START INFORMATION SHOWN

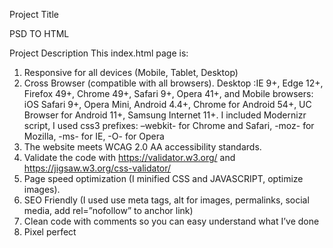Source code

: Project Title

PSD TO HTML

Project Description
This index.html page is:
1. Responsive for all devices (Mobile, Tablet, Desktop)
2. Cross Browser (compatible with all browsers). Desktop :IE 9+, Edge 12+, Firefox 49+, Chrome 49+, Safari 9+, Opera 41+, and Mobile browsers: iOS Safari 9+, Opera Mini, Android 4.4+, Chrome for Android 54+, UC Browser for Android 11+, Samsung Internet 11+. I included Modernizr script, I used css3 prefixes: –webkit- for Chrome and Safari, -moz- for Mozilla, -ms- for IE, -O- for Opera
3. The website meets WCAG 2.0 AA accessibility standards.
4. Validate the code with https://validator.w3.org/ and https://jigsaw.w3.org/css-validator/
5. Page speed optimization (I minified CSS and JAVASCRIPT, optimize images).
6. SEO Friendly (I used use meta tags, alt for images, permalinks, social media, add rel=”nofollow” to anchor link)
9. Clean code with comments so you can easy understand what I’ve done
10. Pixel perfect
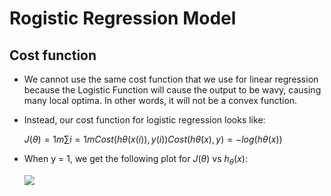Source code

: # Rogistic Regression Model

## Cost function

* We cannot use the same cost function that we use for linear regression because the Logistic Function will cause the output to be wavy, causing many local optima. In other words, it will not be a convex function.

* Instead, our cost function for logistic regression looks like:

	$J(θ)=1m∑i=1mCost(hθ(x(i)),y(i))Cost(hθ(x),y)=−log(hθ(x))$
	
* When y = 1, we get the following plot for $J(\theta)$ vs $h_\theta(x)$:

	<img src="img/2.png">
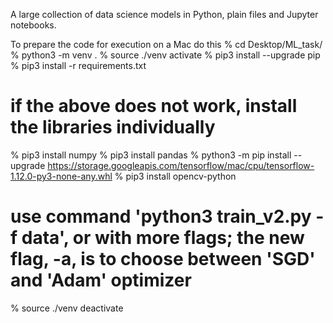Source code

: A large collection of data science models in Python, plain files and Jupyter notebooks.

To prepare the code for execution on a Mac do this
% cd Desktop/ML_task/
% python3 -m venv  .
% source ./venv activate
% pip3 install --upgrade pip
% pip3 install -r requirements.txt
# if the above does not work, install the libraries individually
% pip3 install numpy
% pip3 install pandas 
% python3 -m pip install --upgrade https://storage.googleapis.com/tensorflow/mac/cpu/tensorflow-1.12.0-py3-none-any.whl
% pip3 install opencv-python
# use command 'python3 train_v2.py -f data', or with more flags; the new flag, -a, is to choose between 'SGD' and 'Adam' optimizer
% source ./venv deactivate

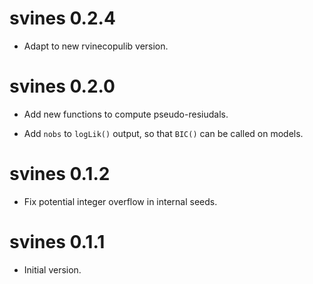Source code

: # svines 0.2.4

* Adapt to new rvinecopulib version.

# svines 0.2.0

* Add new functions to compute pseudo-resiudals.

* Add `nobs` to `logLik()` output, so that `BIC()` can be called on models.

# svines 0.1.2

* Fix potential integer overflow in internal seeds.

# svines 0.1.1

* Initial version.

END INFORMATION SHOWN

## PROBLEM TO WORK ON
Lines with "Mobile": find them in the data and copy each one.

## WRITTEN ANSWER
1. Responsive for all devices (Mobile, Tablet, Desktop)
2. Cross Browser (compatible with all browsers). Desktop :IE 9+, Edge 12+, Firefox 49+, Chrome 49+, Safari 9+, Opera 41+, and Mobile browsers: iOS Safari 9+, Opera Mini, Android 4.4+, Chrome for Android 54+, UC Browser for Android 11+, Samsung Internet 11+. I included Modernizr script, I used css3 prefixes: –webkit- for Chrome and Safari, -moz- for Mozilla, -ms- for IE, -O- for Opera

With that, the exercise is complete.